Only one stretch of the data below should be repeated: the lines from the line containing "can easily see" through the line containing "with non-injective row", inclusive, exactly as they are.
((
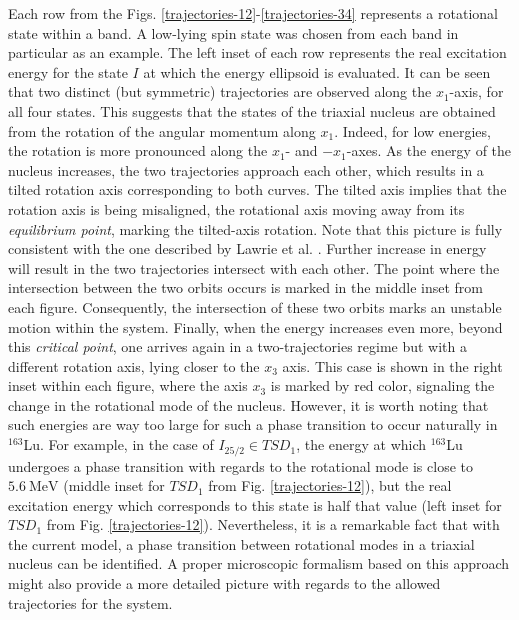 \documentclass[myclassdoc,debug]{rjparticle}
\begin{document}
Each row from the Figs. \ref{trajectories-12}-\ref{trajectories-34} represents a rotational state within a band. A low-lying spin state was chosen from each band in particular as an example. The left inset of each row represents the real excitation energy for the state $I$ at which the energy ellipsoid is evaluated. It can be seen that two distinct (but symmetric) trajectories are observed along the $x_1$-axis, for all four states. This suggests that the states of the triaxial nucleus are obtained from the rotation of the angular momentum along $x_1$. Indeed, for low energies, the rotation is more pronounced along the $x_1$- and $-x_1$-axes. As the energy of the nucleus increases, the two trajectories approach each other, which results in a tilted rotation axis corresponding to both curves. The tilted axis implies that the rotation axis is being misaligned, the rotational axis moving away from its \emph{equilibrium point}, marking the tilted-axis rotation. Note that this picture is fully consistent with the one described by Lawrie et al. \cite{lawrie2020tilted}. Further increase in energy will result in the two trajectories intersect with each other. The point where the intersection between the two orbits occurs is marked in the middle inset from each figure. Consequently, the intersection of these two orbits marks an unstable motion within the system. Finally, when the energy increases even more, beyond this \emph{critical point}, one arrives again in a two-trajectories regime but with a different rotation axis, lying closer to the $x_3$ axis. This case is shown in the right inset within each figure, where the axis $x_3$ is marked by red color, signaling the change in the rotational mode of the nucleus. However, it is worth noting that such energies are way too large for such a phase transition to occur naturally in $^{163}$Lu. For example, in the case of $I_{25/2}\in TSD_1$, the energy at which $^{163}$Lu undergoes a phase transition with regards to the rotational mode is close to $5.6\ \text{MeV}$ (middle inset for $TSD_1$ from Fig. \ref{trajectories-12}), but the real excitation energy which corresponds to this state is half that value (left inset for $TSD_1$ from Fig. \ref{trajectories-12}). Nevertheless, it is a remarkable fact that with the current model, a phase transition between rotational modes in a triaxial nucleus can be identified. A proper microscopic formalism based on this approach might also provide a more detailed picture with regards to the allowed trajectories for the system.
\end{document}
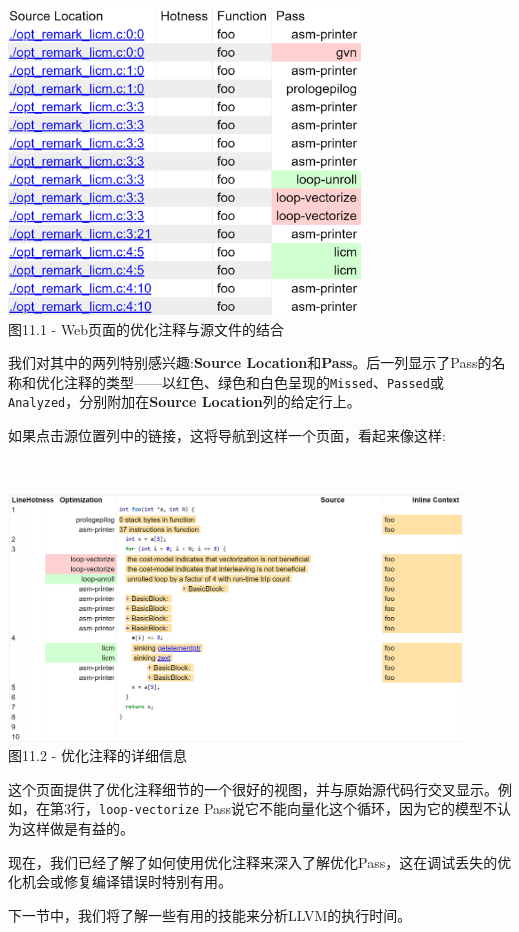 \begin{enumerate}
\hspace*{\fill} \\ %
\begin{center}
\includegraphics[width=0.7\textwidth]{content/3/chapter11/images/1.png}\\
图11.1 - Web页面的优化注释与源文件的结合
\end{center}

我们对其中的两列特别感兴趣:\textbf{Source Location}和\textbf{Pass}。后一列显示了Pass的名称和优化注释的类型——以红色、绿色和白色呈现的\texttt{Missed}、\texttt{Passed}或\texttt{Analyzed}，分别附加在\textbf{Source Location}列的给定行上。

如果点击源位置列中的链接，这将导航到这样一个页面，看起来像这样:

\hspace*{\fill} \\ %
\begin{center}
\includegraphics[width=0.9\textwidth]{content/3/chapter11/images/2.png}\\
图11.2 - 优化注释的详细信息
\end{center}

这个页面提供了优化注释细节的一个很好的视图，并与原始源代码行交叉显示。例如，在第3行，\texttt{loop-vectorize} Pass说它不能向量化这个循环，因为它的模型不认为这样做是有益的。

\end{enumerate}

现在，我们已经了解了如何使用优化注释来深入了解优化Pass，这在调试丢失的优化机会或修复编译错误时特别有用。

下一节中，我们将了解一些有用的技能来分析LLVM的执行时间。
))
((
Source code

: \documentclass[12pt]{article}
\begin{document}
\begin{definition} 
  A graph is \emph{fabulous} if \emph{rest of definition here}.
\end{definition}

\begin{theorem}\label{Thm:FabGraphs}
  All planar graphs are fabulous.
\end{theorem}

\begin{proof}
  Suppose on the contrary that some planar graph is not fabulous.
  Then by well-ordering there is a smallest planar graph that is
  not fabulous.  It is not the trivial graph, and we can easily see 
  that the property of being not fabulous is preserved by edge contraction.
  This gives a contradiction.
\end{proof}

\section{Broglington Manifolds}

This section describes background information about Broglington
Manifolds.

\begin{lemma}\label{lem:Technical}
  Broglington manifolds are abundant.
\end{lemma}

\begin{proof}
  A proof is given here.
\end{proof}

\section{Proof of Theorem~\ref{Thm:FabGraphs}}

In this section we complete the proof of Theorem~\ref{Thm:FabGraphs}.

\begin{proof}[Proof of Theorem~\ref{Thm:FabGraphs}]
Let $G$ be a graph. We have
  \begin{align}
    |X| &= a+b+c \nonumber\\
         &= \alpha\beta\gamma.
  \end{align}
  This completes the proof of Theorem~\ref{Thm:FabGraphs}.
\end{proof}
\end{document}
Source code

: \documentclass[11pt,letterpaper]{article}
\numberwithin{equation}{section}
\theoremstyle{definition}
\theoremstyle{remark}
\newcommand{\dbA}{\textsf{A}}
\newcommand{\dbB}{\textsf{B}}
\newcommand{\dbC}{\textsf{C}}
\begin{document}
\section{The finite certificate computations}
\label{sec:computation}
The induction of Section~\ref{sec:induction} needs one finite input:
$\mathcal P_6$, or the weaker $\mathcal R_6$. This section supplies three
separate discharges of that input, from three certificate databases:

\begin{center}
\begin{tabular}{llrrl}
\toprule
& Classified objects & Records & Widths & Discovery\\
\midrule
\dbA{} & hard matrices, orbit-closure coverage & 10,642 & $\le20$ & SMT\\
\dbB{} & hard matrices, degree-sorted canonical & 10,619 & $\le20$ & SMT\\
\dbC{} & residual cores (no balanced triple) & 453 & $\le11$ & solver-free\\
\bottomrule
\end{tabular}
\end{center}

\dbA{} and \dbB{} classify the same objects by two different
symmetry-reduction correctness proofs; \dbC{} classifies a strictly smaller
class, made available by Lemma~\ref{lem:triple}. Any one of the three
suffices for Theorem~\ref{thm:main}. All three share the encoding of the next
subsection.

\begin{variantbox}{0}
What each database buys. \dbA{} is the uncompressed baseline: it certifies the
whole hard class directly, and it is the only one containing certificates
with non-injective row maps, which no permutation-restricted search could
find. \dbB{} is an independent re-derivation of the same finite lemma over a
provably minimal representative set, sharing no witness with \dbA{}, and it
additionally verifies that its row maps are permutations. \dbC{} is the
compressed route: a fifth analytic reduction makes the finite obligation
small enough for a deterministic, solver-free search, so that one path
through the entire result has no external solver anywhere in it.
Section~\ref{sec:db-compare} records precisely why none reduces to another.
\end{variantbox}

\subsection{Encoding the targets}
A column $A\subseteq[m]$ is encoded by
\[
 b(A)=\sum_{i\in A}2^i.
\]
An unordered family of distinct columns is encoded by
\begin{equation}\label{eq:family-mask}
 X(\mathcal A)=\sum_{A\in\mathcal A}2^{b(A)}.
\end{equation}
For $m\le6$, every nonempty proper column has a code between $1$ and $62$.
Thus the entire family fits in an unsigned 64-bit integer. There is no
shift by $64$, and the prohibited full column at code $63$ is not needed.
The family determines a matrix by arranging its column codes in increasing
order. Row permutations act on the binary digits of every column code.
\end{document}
))
((
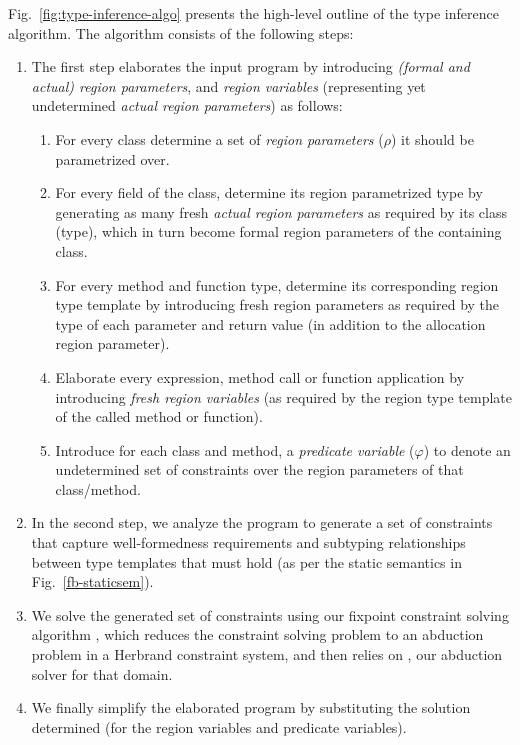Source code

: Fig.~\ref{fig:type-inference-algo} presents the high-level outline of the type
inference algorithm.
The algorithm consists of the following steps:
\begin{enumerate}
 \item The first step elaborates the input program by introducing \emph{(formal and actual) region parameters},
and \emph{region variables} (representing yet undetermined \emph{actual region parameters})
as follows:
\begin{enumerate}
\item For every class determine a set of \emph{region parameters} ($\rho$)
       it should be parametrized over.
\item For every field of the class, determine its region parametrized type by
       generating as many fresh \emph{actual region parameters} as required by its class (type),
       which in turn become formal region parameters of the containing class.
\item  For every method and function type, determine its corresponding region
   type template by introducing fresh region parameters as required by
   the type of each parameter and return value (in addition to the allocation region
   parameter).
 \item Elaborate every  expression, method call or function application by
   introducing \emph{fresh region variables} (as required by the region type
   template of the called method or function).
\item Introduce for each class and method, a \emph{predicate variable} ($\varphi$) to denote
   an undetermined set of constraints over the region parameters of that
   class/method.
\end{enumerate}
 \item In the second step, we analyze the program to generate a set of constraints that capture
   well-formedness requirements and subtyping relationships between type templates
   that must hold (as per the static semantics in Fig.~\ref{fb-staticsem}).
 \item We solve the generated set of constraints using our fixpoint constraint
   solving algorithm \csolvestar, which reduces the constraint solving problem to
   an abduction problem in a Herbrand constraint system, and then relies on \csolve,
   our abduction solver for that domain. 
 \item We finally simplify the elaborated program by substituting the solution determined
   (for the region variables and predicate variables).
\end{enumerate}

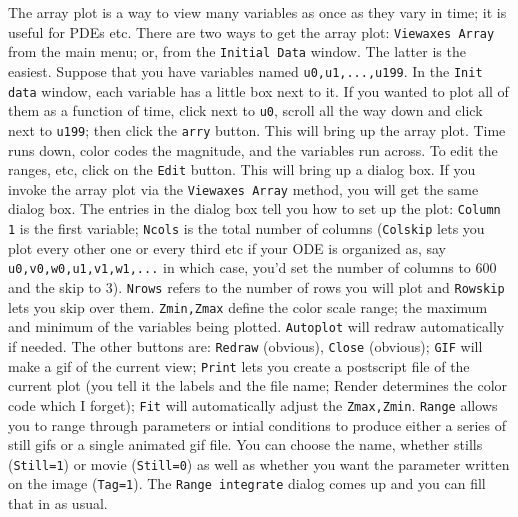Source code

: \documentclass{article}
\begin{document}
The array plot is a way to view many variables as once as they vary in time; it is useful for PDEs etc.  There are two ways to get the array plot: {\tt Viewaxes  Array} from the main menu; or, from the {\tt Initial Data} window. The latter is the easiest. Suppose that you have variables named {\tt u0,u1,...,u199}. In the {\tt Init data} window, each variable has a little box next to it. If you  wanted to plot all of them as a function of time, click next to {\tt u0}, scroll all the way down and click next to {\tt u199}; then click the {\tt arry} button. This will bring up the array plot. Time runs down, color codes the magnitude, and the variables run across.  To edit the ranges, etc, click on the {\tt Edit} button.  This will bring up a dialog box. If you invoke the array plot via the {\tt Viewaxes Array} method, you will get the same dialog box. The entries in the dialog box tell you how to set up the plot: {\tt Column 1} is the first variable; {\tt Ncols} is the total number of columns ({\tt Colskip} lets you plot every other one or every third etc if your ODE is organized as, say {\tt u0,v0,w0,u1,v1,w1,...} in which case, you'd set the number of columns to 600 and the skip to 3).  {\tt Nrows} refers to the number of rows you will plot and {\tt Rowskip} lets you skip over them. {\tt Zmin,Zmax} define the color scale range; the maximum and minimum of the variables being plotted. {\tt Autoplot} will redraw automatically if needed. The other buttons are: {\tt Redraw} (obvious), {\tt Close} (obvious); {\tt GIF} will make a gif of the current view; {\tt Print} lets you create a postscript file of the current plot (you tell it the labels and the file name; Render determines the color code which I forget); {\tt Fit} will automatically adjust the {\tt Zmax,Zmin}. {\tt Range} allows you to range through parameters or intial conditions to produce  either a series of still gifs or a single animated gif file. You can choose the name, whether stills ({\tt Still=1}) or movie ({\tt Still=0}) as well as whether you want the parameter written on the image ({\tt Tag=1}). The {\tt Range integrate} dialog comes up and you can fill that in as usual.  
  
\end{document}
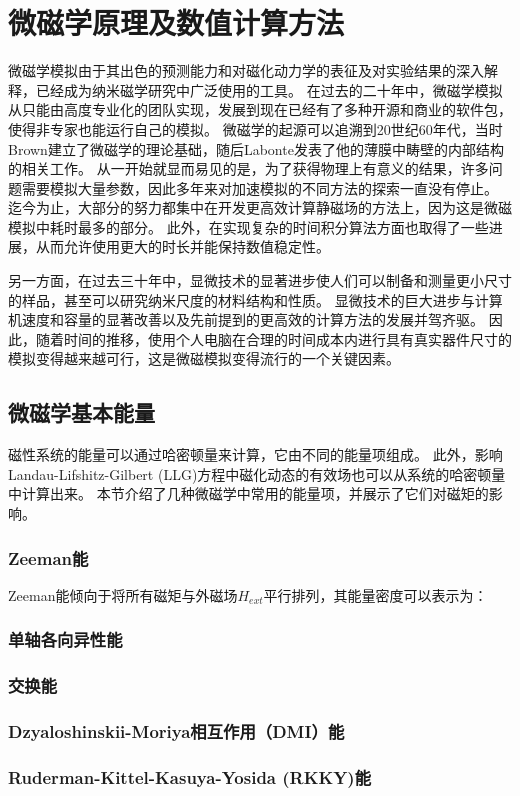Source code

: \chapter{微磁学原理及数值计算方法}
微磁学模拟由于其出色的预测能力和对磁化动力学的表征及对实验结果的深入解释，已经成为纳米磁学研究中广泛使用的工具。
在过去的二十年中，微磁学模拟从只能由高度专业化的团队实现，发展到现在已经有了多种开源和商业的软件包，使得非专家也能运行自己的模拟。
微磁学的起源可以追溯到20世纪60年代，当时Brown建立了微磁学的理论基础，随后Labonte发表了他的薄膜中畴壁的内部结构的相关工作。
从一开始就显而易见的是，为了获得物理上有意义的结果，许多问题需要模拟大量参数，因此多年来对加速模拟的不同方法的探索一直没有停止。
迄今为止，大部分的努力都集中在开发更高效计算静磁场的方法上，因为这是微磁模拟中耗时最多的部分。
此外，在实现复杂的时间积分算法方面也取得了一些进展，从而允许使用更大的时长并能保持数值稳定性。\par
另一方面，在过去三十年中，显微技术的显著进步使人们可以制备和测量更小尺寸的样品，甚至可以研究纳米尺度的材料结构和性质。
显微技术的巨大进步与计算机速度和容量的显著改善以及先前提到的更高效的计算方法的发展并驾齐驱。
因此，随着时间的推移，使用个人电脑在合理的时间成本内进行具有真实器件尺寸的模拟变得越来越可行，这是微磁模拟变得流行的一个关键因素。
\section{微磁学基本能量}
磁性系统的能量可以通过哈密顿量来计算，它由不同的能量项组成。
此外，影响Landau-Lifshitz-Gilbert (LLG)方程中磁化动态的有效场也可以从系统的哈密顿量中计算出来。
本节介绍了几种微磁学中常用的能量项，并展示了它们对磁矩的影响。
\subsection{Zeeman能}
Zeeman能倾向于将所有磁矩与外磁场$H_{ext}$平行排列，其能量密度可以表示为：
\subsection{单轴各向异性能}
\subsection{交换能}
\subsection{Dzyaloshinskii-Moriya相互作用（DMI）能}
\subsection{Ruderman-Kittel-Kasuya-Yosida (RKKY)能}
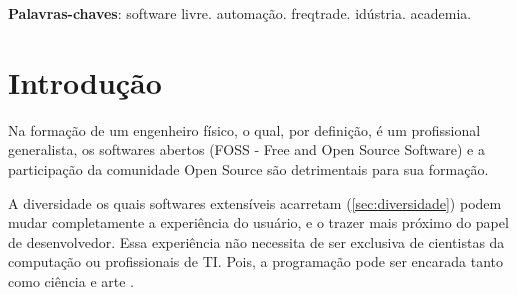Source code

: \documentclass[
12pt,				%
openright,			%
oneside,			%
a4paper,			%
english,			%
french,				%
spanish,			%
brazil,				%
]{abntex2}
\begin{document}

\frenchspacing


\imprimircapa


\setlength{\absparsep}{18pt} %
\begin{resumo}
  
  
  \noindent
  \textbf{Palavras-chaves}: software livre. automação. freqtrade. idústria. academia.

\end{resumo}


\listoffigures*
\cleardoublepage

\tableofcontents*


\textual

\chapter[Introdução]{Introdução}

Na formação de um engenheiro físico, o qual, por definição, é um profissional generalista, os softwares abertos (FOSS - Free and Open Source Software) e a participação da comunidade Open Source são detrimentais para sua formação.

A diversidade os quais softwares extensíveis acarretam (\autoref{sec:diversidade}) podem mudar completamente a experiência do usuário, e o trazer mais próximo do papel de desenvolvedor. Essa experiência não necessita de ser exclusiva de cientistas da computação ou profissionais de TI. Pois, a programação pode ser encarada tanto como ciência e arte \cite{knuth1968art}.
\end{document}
))
◆ **Result**:
  not fabulous.  It is not the trivial graph, and we can easily see 
  that the property of being not fabulous is preserved by edge contraction.
  This gives a contradiction.
\end{proof}

\section{Broglington Manifolds}

This section describes background information about Broglington
Manifolds.

\begin{lemma}\label{lem:Technical}
  Broglington manifolds are abundant.
\end{lemma}

\begin{proof}
  A proof is given here.
\end{proof}

\section{Proof of Theorem~\ref{Thm:FabGraphs}}

In this section we complete the proof of Theorem~\ref{Thm:FabGraphs}.

\begin{proof}[Proof of Theorem~\ref{Thm:FabGraphs}]
Let $G$ be a graph. We have
  \begin{align}
    |X| &= a+b+c \nonumber\\
         &= \alpha\beta\gamma.
  \end{align}
  This completes the proof of Theorem~\ref{Thm:FabGraphs}.
\end{proof}
\end{document}
Source code

: \documentclass[11pt,letterpaper]{article}
\numberwithin{equation}{section}
\theoremstyle{definition}
\theoremstyle{remark}
\newcommand{\dbA}{\textsf{A}}
\newcommand{\dbB}{\textsf{B}}
\newcommand{\dbC}{\textsf{C}}
\begin{document}
\section{The finite certificate computations}
\label{sec:computation}
The induction of Section~\ref{sec:induction} needs one finite input:
$\mathcal P_6$, or the weaker $\mathcal R_6$. This section supplies three
separate discharges of that input, from three certificate databases:

\begin{center}
\begin{tabular}{llrrl}
\toprule
& Classified objects & Records & Widths & Discovery\\
\midrule
\dbA{} & hard matrices, orbit-closure coverage & 10,642 & $\le20$ & SMT\\
\dbB{} & hard matrices, degree-sorted canonical & 10,619 & $\le20$ & SMT\\
\dbC{} & residual cores (no balanced triple) & 453 & $\le11$ & solver-free\\
\bottomrule
\end{tabular}
\end{center}

\dbA{} and \dbB{} classify the same objects by two different
symmetry-reduction correctness proofs; \dbC{} classifies a strictly smaller
class, made available by Lemma~\ref{lem:triple}. Any one of the three
suffices for Theorem~\ref{thm:main}. All three share the encoding of the next
subsection.

\begin{variantbox}{0}
What each database buys. \dbA{} is the uncompressed baseline: it certifies the
whole hard class directly, and it is the only one containing certificates
with non-injective row maps, which no permutation-restricted search could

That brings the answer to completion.